Well, the purpose of this article is to find out what exactly happens during such a scenario, when a publicly listed company goes bankrupt.
Occasionally, publicly listed companies go bankrupt. Remember Lehman Brothers? When a company goes bankrupt, its shareholders (Who are considered part owners of the company) may or may not get anything. However, the answer is multi-fold. Read on!!!
The Value of the Stock/Share:The Share/Stock will become worthless and technically nobody will be willing to buy the shares of a company that is bankrupt, so, you cannot sell them in the Market. So, the value of the stocks you own (Irrespective of the number of shares you own) will be
0
Is there any hope?Actually speaking yes. When a company declares bankruptcy, it will be required to sell all of its assets and pay off all debts. As part owners of the company, it is safe to assume that the company is in-debt and has to repay us. The usual order of debt repayment will be as follows:
1. The Government
2. Financial institutions
3. Other Creditors (i.e. suppliers and utility companies)
4. Bondholders
5. Preferred Shareholders and
6. Common shareholders
Trivia:
In real life, Common shareholders often receive nothing at all, as there is usually very little left over once a firm has paid its debts.

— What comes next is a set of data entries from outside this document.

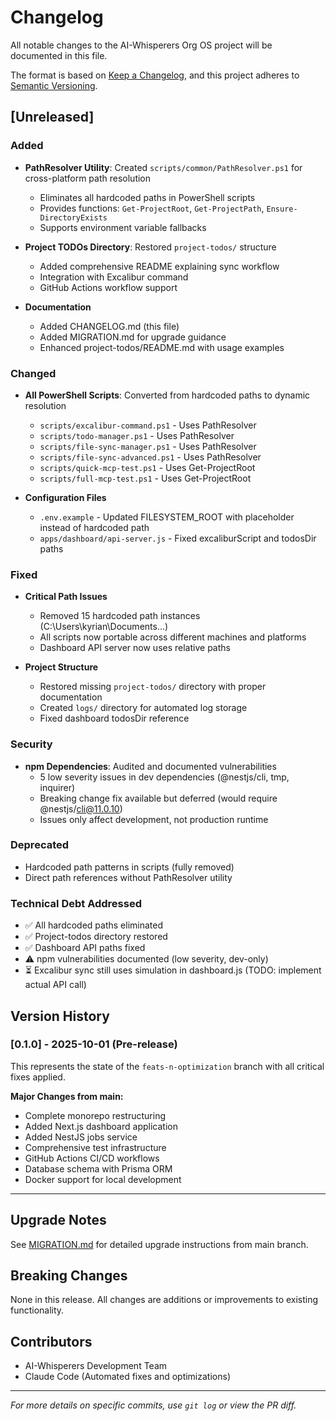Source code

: # Changelog

All notable changes to the AI-Whisperers Org OS project will be documented in this file.

The format is based on [Keep a Changelog](https://keepachangelog.com/en/1.0.0/),
and this project adheres to [Semantic Versioning](https://semver.org/spec/v2.0.0.html).

## [Unreleased]

### Added
- **PathResolver Utility**: Created `scripts/common/PathResolver.ps1` for cross-platform path resolution
  - Eliminates all hardcoded paths in PowerShell scripts
  - Provides functions: `Get-ProjectRoot`, `Get-ProjectPath`, `Ensure-DirectoryExists`
  - Supports environment variable fallbacks

- **Project TODOs Directory**: Restored `project-todos/` structure
  - Added comprehensive README explaining sync workflow
  - Integration with Excalibur command
  - GitHub Actions workflow support

- **Documentation**
  - Added CHANGELOG.md (this file)
  - Added MIGRATION.md for upgrade guidance
  - Enhanced project-todos/README.md with usage examples

### Changed
- **All PowerShell Scripts**: Converted from hardcoded paths to dynamic resolution
  - `scripts/excalibur-command.ps1` - Uses PathResolver
  - `scripts/todo-manager.ps1` - Uses PathResolver
  - `scripts/file-sync-manager.ps1` - Uses PathResolver
  - `scripts/file-sync-advanced.ps1` - Uses PathResolver
  - `scripts/quick-mcp-test.ps1` - Uses Get-ProjectRoot
  - `scripts/full-mcp-test.ps1` - Uses Get-ProjectRoot

- **Configuration Files**
  - `.env.example` - Updated FILESYSTEM_ROOT with placeholder instead of hardcoded path
  - `apps/dashboard/api-server.js` - Fixed excaliburScript and todosDir paths

### Fixed
- **Critical Path Issues**
  - Removed 15 hardcoded path instances (C:\Users\kyrian\Documents\...)
  - All scripts now portable across different machines and platforms
  - Dashboard API server now uses relative paths

- **Project Structure**
  - Restored missing `project-todos/` directory with proper documentation
  - Created `logs/` directory for automated log storage
  - Fixed dashboard todosDir reference

### Security
- **npm Dependencies**: Audited and documented vulnerabilities
  - 5 low severity issues in dev dependencies (@nestjs/cli, tmp, inquirer)
  - Breaking change fix available but deferred (would require @nestjs/cli@11.0.10)
  - Issues only affect development, not production runtime

### Deprecated
- Hardcoded path patterns in scripts (fully removed)
- Direct path references without PathResolver utility

### Technical Debt Addressed
- ✅ All hardcoded paths eliminated
- ✅ Project-todos directory restored
- ✅ Dashboard API paths fixed
- ⚠️ npm vulnerabilities documented (low severity, dev-only)
- ⏳ Excalibur sync still uses simulation in dashboard.js (TODO: implement actual API call)

## Version History

### [0.1.0] - 2025-10-01 (Pre-release)

This represents the state of the `feats-n-optimization` branch with all critical fixes applied.

**Major Changes from main:**
- Complete monorepo restructuring
- Added Next.js dashboard application
- Added NestJS jobs service
- Comprehensive test infrastructure
- GitHub Actions CI/CD workflows
- Database schema with Prisma ORM
- Docker support for local development

---

## Upgrade Notes

See [MIGRATION.md](./MIGRATION.md) for detailed upgrade instructions from main branch.

## Breaking Changes

None in this release. All changes are additions or improvements to existing functionality.

## Contributors

- AI-Whisperers Development Team
- Claude Code (Automated fixes and optimizations)

---

*For more details on specific commits, use `git log` or view the PR diff.*
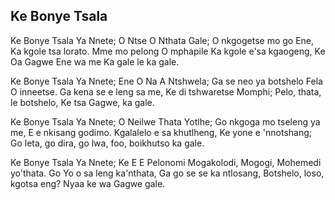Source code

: ## Ke Bonye Tsala

Ke Bonye Tsala Ya Nnete; O Ntse O Nthata Gale;
O nkgogetse mo go Ene, Ka kgole tsa lorato.
Mme mo pelong O mphapile Ka kgole e'sa kgaogeng,
Ke Oa Gagwe Ene wa me Ka gale le ka gale.

Ke Bonye Tsala Ya Nnete; Ene O Na A Ntshwela;
Ga se neo ya botshelo Fela O inneetse.
Ga kena se e leng sa me, Ke di tshwaretse Momphi;
Pelo, thata, le botshelo, Ke tsa Gagwe, ka gale.

Ke Bonye Tsala Ya Nnete; O Neilwe Thata Yotlhe;
Go nkgoga mo tseleng ya me, E e nkisang godimo.
Kgalalelo e sa khutlheng, Ke yone e 'nnotshang;
Go leta, go dira, go lwa, foo, boikhutso ka gale.

Ke Bonye Tsala Ya Nnete; Ke E E Pelonomi
Mogakolodi, Mogogi, Mohemedi yo'thata.
Go Yo o sa leng ka'nthata, Ga go se se ka ntlosang,
Botshelo, loso, kgotsa eng? Nyaa ke wa Gagwe gale.

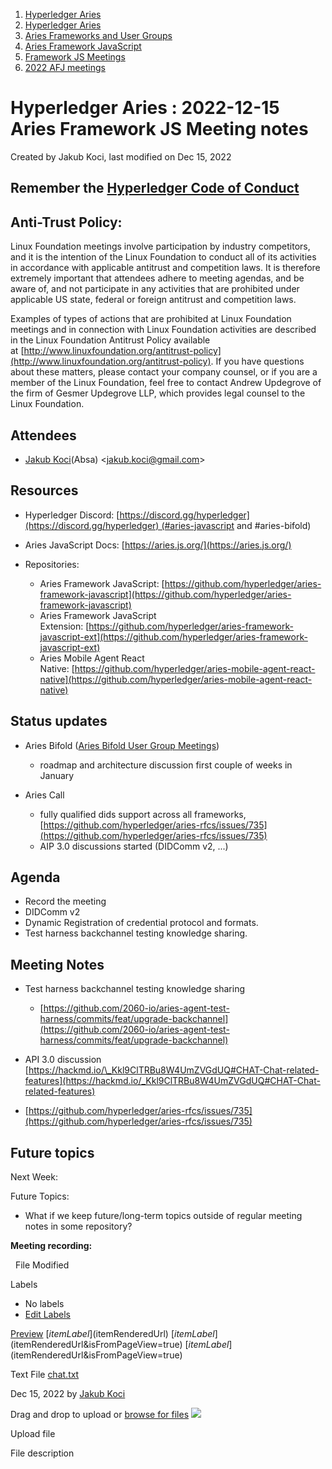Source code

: 1. [Hyperledger Aries](index.html)
2. [Hyperledger Aries](Hyperledger-Aries_18481154.html)
3. [Aries Frameworks and User Groups](Aries-Frameworks-and-User-Groups_18481290.html)
4. [Aries Framework JavaScript](Aries-Framework-JavaScript_18482463.html)
5. [Framework JS Meetings](Framework-JS-Meetings_18482467.html)
6. [2022 AFJ meetings](2022-AFJ-meetings_18515835.html)

# Hyperledger Aries : 2022-12-15 Aries Framework JS Meeting notes

Created by Jakub Koci, last modified on Dec 15, 2022

## Remember the [Hyperledger Code of Conduct](https://lf-hyperledger.atlassian.net/wiki/display/HYP/Hyperledger+Code+of+Conduct)

## Anti-Trust Policy:

Linux Foundation meetings involve participation by industry competitors, and it is the intention of the Linux Foundation to conduct all of its activities in accordance with applicable antitrust and competition laws. It is therefore extremely important that attendees adhere to meeting agendas, and be aware of, and not participate in any activities that are prohibited under applicable US state, federal or foreign antitrust and competition laws.

Examples of types of actions that are prohibited at Linux Foundation meetings and in connection with Linux Foundation activities are described in the Linux Foundation Antitrust Policy available at [http://www.linuxfoundation.org/antitrust-policy](http://www.linuxfoundation.org/antitrust-policy). If you have questions about these matters, please contact your company counsel, or if you are a member of the Linux Foundation, feel free to contact Andrew Updegrove of the firm of Gesmer Updegrove LLP, which provides legal counsel to the Linux Foundation.

## Attendees

- [Jakub Koci](https://lf-hyperledger.atlassian.net/wiki/people/557058:a09deeb2-174a-4e43-9fd0-890f4d055dd5?ref=confluence)(Absa) &lt;jakub.koci@gmail.com&gt;

## Resources

- Hyperledger Discord: [https://discord.gg/hyperledger](https://discord.gg/hyperledger) (#aries-javascript and #aries-bifold)
- Aries JavaScript Docs: [https://aries.js.org/](https://aries.js.org/)
- Repositories:
  
  - Aries Framework JavaScript: [https://github.com/hyperledger/aries-framework-javascript](https://github.com/hyperledger/aries-framework-javascript)
  - Aries Framework JavaScript Extension: [https://github.com/hyperledger/aries-framework-javascript-ext](https://github.com/hyperledger/aries-framework-javascript-ext)
  - Aries Mobile Agent React Native: [https://github.com/hyperledger/aries-mobile-agent-react-native](https://github.com/hyperledger/aries-mobile-agent-react-native)

## Status updates

- Aries Bifold ([Aries Bifold User Group Meetings](Aries-Bifold-User-Group-Meetings_18490725.html))
  
  - roadmap and architecture discussion first couple of weeks in January
- Aries Call
  
  - fully qualified dids support across all frameworks, [https://github.com/hyperledger/aries-rfcs/issues/735](https://github.com/hyperledger/aries-rfcs/issues/735)
  - AIP 3.0 discussions started (DIDComm v2, ...)

## Agenda

- Record the meeting
- DIDComm v2
- Dynamic Registration of credential protocol and formats.
- Test harness backchannel testing knowledge sharing.

## Meeting Notes

- Test harness backchannel testing knowledge sharing
  
  - [https://github.com/2060-io/aries-agent-test-harness/commits/feat/upgrade-backchannel](https://github.com/2060-io/aries-agent-test-harness/commits/feat/upgrade-backchannel)
- API 3.0 discussion [https://hackmd.io/\_Kkl9ClTRBu8W4UmZVGdUQ#CHAT-Chat-related-features](https://hackmd.io/_Kkl9ClTRBu8W4UmZVGdUQ#CHAT-Chat-related-features)
- [https://github.com/hyperledger/aries-rfcs/issues/735](https://github.com/hyperledger/aries-rfcs/issues/735)

## Future topics

Next Week:

Future Topics:

- What if we keep future/long-term topics outside of regular meeting notes in some repository?

**Meeting recording:**

  File Modified

Labels

- No labels
- [Edit Labels](# "Edit Labels")

[Preview]() [$itemLabel]($itemRenderedUrl) [$itemLabel]($itemRenderedUrl&isFromPageView=true) [$itemLabel]($itemRenderedUrl&isFromPageView=true)

Text File [chat.txt](attachments/18500572/18517183.txt "Download")

Dec 15, 2022 by [Jakub Koci](/wiki/people/557058:a09deeb2-174a-4e43-9fd0-890f4d055dd5)

Drag and drop to upload or [browse for files]() ![](images/icons/wait.gif)

Upload file

File description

Think of it this way, if the company had enough money to pay all its debts, do you really think it will go bankrupt???
How Much Money will I get?Let us say, you own 0.5% shares of XYZ Corp that declared bankruptcy. Let us also positively think and assume that Rs. 10 lakhs was left over after XYZ Corp paid off all its debt (in the top 5 categories). So, this 10 lakhs will be shared equally among the shareholders based on the % holding of each shareholder. So, since you own 0.5% you will get Rs. 5,000/-. If I had 3% shares of XYZ Corp, I will get Rs. 30,000/-
Remember - Here, the price at which you purchased the shares is not considered. Only the % holding of shares, as compared to the overall outstanding shares of the defunct organization matters. You could've bought the shares at Rs. 100/- per share and I could've bought them at Rs. 10/-, it does not matter. At the end of the day, whatever money remains - after paying off all other higher ranked debtors, will be shared among the common share holders based on the number of shares they hold.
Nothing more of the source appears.